I’m on the ferry on the way back to Tiree. It’s been 2 months since I was home and then only one long weekend since the end of August, so it seems both familiar and strange sitting on the Calmac ferry again as it makes its way out of Oban.

Last autumn I had a similar long stay away, then mostly in the camper van near the University as I was still working full time at Lancaster. This year I am working half time at Lancaster, but also half-time for Talis and for the first three months at Talis spending half my time on site at the Talis offices in Birmingham. After that I’ll be doing my Talis job based from home, only going down more occasionally, so after Christmas will get more time at home.

Instead of my camper van I’ve been staying a lot at the ‘Talis house’, a house near Solihull for small off-site meetings and for those like me who live a long way away from Talis’ Birmingham offices (others live in France, Italy, and the USA). It was rather claustrophobic last autumn spending most of my weekends in my office at Lancaster, so having Talis house as a base has been good. However, I do miss that snug feeling in the back of the camper van hunkering under the bedclothes, with a take-away on my knees and watching a DVD, while the van rocked in time to the whistling wind outside.

Working half time for Talis has also imposed a discipline on my time working in my University role. Since last Christmas I have been formally working half time at Lancaster (certainly getting half pay!), but as those who work in the universities know, it is hard to put a limit on things. The idea was that this meant I would get half my time to do ‘my stuff’, research and writing. Of course I knew cutting my old 80-hour weeks down to 20 or even 40 would not happen, but I would at least get a little more time than I have become used to.

One of the half expected and half surprising things about the shift to half-time working for the University last January was the way other people dealt with it.

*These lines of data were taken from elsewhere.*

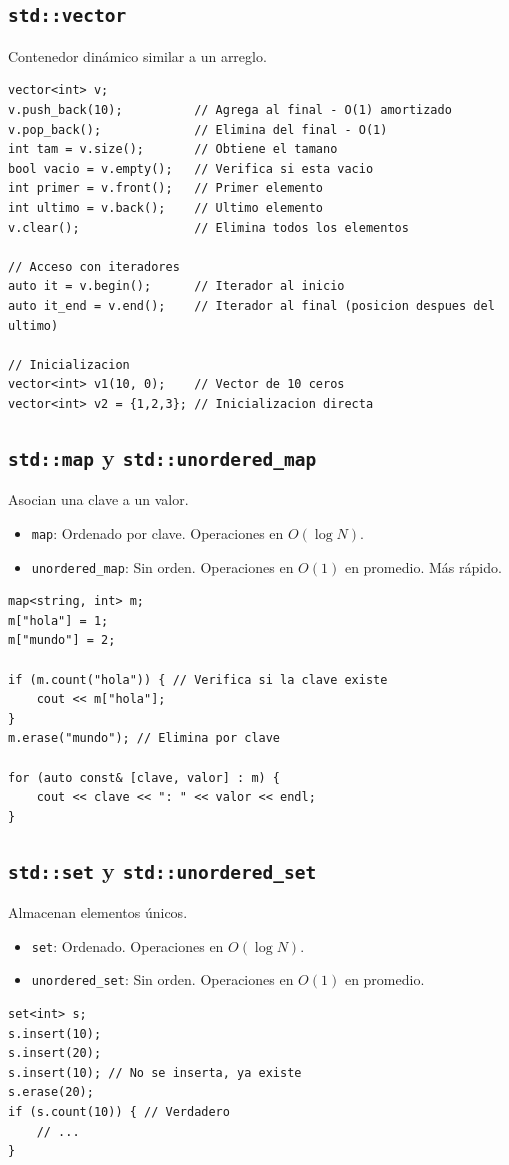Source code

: \documentclass[11pt, a4paper]{article}
\begin{document}
\subsection{\texttt{std::vector}}
Contenedor dinámico similar a un arreglo.
\begin{lstlisting}
vector<int> v;
v.push_back(10);          // Agrega al final - O(1) amortizado
v.pop_back();             // Elimina del final - O(1)
int tam = v.size();       // Obtiene el tamano
bool vacio = v.empty();   // Verifica si esta vacio
int primer = v.front();   // Primer elemento
int ultimo = v.back();    // Ultimo elemento
v.clear();                // Elimina todos los elementos

// Acceso con iteradores
auto it = v.begin();      // Iterador al inicio
auto it_end = v.end();    // Iterador al final (posicion despues del ultimo)

// Inicializacion
vector<int> v1(10, 0);    // Vector de 10 ceros
vector<int> v2 = {1,2,3}; // Inicializacion directa
\end{lstlisting}

\subsection{\texttt{std::map} y \texttt{std::unordered\_map}}
Asocian una clave a un valor.
\begin{itemize}
	\item \texttt{map}: Ordenado por clave. Operaciones en $O(\log N)$.
	\item \texttt{unordered\_map}: Sin orden. Operaciones en $O(1)$ en promedio. Más rápido.
\end{itemize}
\begin{lstlisting}
map<string, int> m;
m["hola"] = 1;
m["mundo"] = 2;

if (m.count("hola")) { // Verifica si la clave existe
    cout << m["hola"];
}
m.erase("mundo"); // Elimina por clave

for (auto const& [clave, valor] : m) {
    cout << clave << ": " << valor << endl;
}
\end{lstlisting}

\subsection{\texttt{std::set} y \texttt{std::unordered\_set}}
Almacenan elementos únicos.
\begin{itemize}
	\item \texttt{set}: Ordenado. Operaciones en $O(\log N)$.
	\item \texttt{unordered\_set}: Sin orden. Operaciones en $O(1)$ en promedio.
\end{itemize}
\begin{lstlisting}
set<int> s;
s.insert(10);
s.insert(20);
s.insert(10); // No se inserta, ya existe
s.erase(20);
if (s.count(10)) { // Verdadero
    // ...
}
\end{lstlisting}
\end{document}
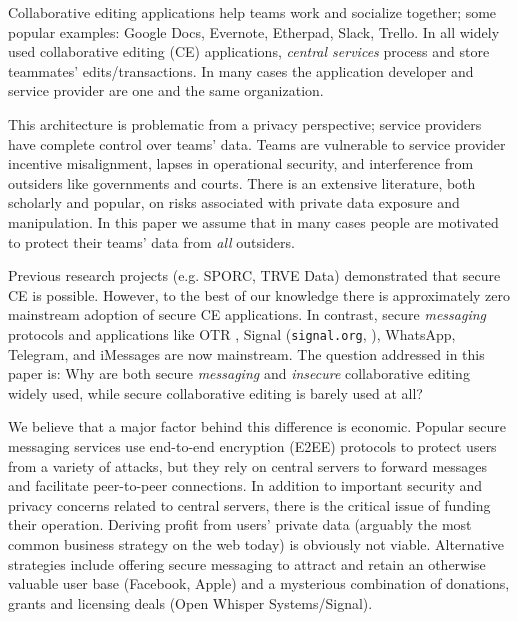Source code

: \documentclass[runningheads]{llncs}
\begin{document}
Collaborative editing applications help teams work and socialize together; some popular examples: Google Docs, Evernote, Etherpad, Slack, Trello.
In all widely used collaborative editing (CE) applications, \emph{central services} process and store teammates' edits{\slash}transactions.
In many cases the application developer and service provider are one and the same organization.

This architecture is problematic from a privacy perspective; service providers have complete control over teams' data.
Teams are vulnerable to service provider incentive misalignment, lapses in operational security, and interference from outsiders like governments and courts.
There is an extensive literature, both scholarly and popular, on risks associated with private data exposure and manipulation.
In this paper we assume that in many cases people are motivated to protect their teams' data from \emph{all} outsiders.

Previous research projects (e.g. SPORC\cite{Feldman2010}, TRVE Data\cite{Kleppmann2018}) demonstrated that secure CE is possible.
However, to the best of our knowledge there is approximately zero mainstream adoption of secure CE applications.
In contrast, secure \emph{messaging} protocols and applications like OTR \cite{Borisov2004}, Signal (\texttt{signal.org}, \cite{Cohn-Gordon2018}), WhatsApp, Telegram, and iMessages are now mainstream.
The question addressed in this paper is: Why are both secure \emph{messaging} and \emph{insecure} collaborative editing widely used, while secure collaborative editing is barely used at all?\footnotemark{}


We believe that a major factor behind this difference is economic.
Popular secure messaging services use end-to-end encryption (E2EE) protocols to protect users from a variety of attacks, but they rely on central servers to forward messages and facilitate peer-to-peer connections.
In addition to important security and privacy concerns related to central servers, there is the critical issue of funding their operation.
Deriving profit from users' private data (arguably the most common business strategy on the web today) is obviously not viable.
Alternative strategies include offering secure messaging to attract and retain an otherwise valuable user base (Facebook, Apple) and a mysterious combination of donations, grants and licensing deals (Open Whisper Systems{\slash}Signal).
\end{document}
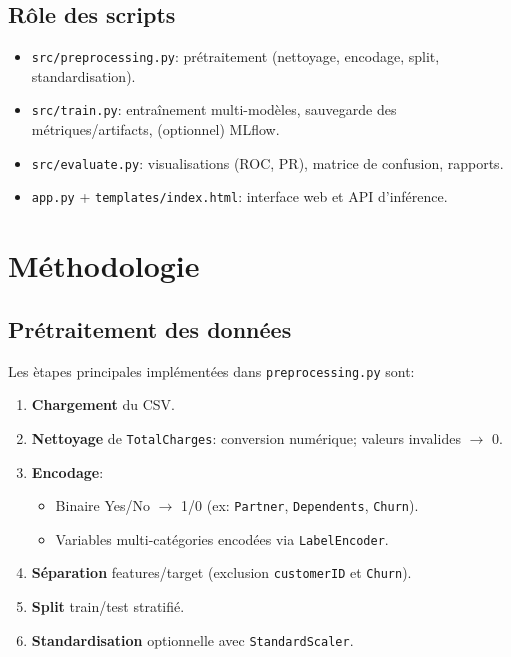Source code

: \documentclass[11pt,a4paper]{article}
\begin{document}
\subsection{R\^ole des scripts}
\begin{itemize}
  \item \texttt{src/preprocessing.py}: pr\'etraitement (nettoyage, encodage, split, standardisation).
  \item \texttt{src/train.py}: entra\^inement multi-mod\`eles, sauvegarde des m\'etriques/artifacts, (optionnel) MLflow.
  \item \texttt{src/evaluate.py}: visualisations (ROC, PR), matrice de confusion, rapports.
  \item \texttt{app.py} + \texttt{templates/index.html}: interface web et API d'inf\'erence.
\end{itemize}

\section{M\'ethodologie}
\subsection{Pr\'etraitement des donn\'ees}
Les \`etapes principales impl\'ement\'ees dans \texttt{preprocessing.py} sont:
\begin{enumerate}
  \item \textbf{Chargement} du CSV.
  \item \textbf{Nettoyage} de \texttt{TotalCharges}: conversion num\'erique; valeurs invalides $\rightarrow$ 0.
  \item \textbf{Encodage}:
  \begin{itemize}
    \item Binaire Yes/No $\rightarrow$ 1/0 (ex: \texttt{Partner}, \texttt{Dependents}, \texttt{Churn}).
    \item Variables multi-cat\'egories encod\'ees via \texttt{LabelEncoder}.
  \end{itemize}
  \item \textbf{S\'eparation} features/target (exclusion \texttt{customerID} et \texttt{Churn}).
  \item \textbf{Split} train/test stratifi\'e.
  \item \textbf{Standardisation} optionnelle avec \texttt{StandardScaler}.
\end{enumerate}
\end{document}
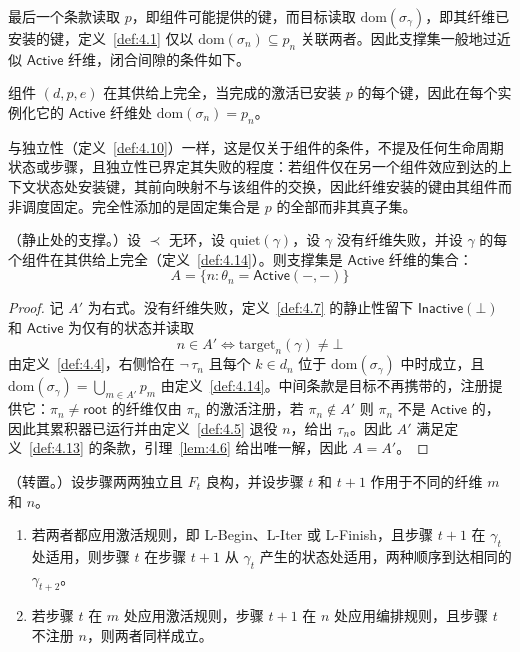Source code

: 最后一个条款读取 $p$，即组件可能提供的键，而目标读取 $\mathrm{dom}(\sigma_\gamma)$，即其纤维已安装的键，定义~\ref{def:4.1} 仅以 $\mathrm{dom}(\sigma_n) \subseteq p_n$ 关联两者。因此支撑集一般地过近似 $\mathsf{Active}$ 纤维，闭合间隙的条件如下。

\begin{definition}\label{def:4.16}
组件 $(d, p, e)$ 在其供给上完全，当完成的激活已安装 $p$ 的每个键，因此在每个实例化它的 $\mathsf{Active}$ 纤维处 $\mathrm{dom}(\sigma_n) = p_n$。
\end{definition}

与独立性（定义~\ref{def:4.10}）一样，这是仅关于组件的条件，不提及任何生命周期状态或步骤，且独立性已界定其失败的程度：若组件仅在另一个组件效应到达的上下文状态处安装键，其前向映射不与该组件的交换，因此纤维安装的键由其组件而非调度固定。完全性添加的是固定集合是 $p$ 的全部而非其真子集。

\begin{lemma}\label{lem:4.7}
（静止处的支撑。）设 $\prec$ 无环，设 $\mathrm{quiet}(\gamma)$，设 $\gamma$ 没有纤维失败，并设 $\gamma$ 的每个组件在其供给上完全（定义~\ref{def:4.14}）。则支撑集是 $\mathsf{Active}$ 纤维的集合：
\begin{equation}\label{eq:4.33}
A = \{n: \theta_n = \mathsf{Active}(-, -)\}
\end{equation}
\end{lemma}

\begin{proof}
记 $A'$ 为右式。没有纤维失败，定义~\ref{def:4.7} 的静止性留下 $\mathsf{Inactive}(\bot)$ 和 $\mathsf{Active}$ 为仅有的状态并读取
\[
n \in A' \iff \mathrm{target}_n(\gamma) \neq \bot
\]
由定义~\ref{def:4.4}，右侧恰在 $\lnot\,\tau_n$ 且每个 $k \in d_n$ 位于 $\mathrm{dom}(\sigma_\gamma)$ 中时成立，且 $\mathrm{dom}(\sigma_\gamma) = \bigcup_{m \in A'} p_m$ 由定义~\ref{def:4.14}。中间条款是目标不再携带的，注册提供它：$\pi_n \neq \mathsf{root}$ 的纤维仅由 $\pi_n$ 的激活注册，若 $\pi_n \notin A'$ 则 $\pi_n$ 不是 $\mathsf{Active}$ 的，因此其累积器已运行并由定义~\ref{def:4.5} 退役 $n$，给出 $\tau_n$。因此 $A'$ 满足定义~\ref{def:4.13} 的条款，引理~\ref{lem:4.6} 给出唯一解，因此 $A = A'$。
\end{proof}

\begin{lemma}\label{lem:4.8}
（转置。）设步骤两两独立且 $F_t$ 良构，并设步骤 $t$ 和 $t + 1$ 作用于不同的纤维 $m$ 和 $n$。
\begin{enumerate}
\item 若两者都应用激活规则，即 L-Begin、L-Iter 或 L-Finish，且步骤 $t + 1$ 在 $\gamma_t$ 处适用，则步骤 $t$ 在步骤 $t + 1$ 从 $\gamma_t$ 产生的状态处适用，两种顺序到达相同的 $\gamma_{t+2}$。
\item 若步骤 $t$ 在 $m$ 处应用激活规则，步骤 $t + 1$ 在 $n$ 处应用编排规则，且步骤 $t$ 不注册 $n$，则两者同样成立。
\end{enumerate}
\end{lemma}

I guess for years I have implicitly ‘educated’ both fellow academics and students in their expectations; whenever there was something to be done, a report to read or write, I would say things like “ah this weekend I’ve already got this other task to do, but I’ll do it the next weekend” — basically assuming that weekends and evenings, strictly the unpaid times, were the times when things happened. After a bit students would get used to giving me things on Friday in the expectation that I would then have time to do it.

When I shifted to half time people would extend this notion and say “ah now you have more time you can do X”: reviews, reading student work, etc. As I said this was half expected, I had the feeling I would need to re-educate people. However, what surprised me was not that people acted this way, but that they said it, and even wrote it in emails. I would have thought that when they saw it explicitly in front of them they would think, “oh no Alan now has less time for these things”, but no; it is amazing how little we notice of what we say and do.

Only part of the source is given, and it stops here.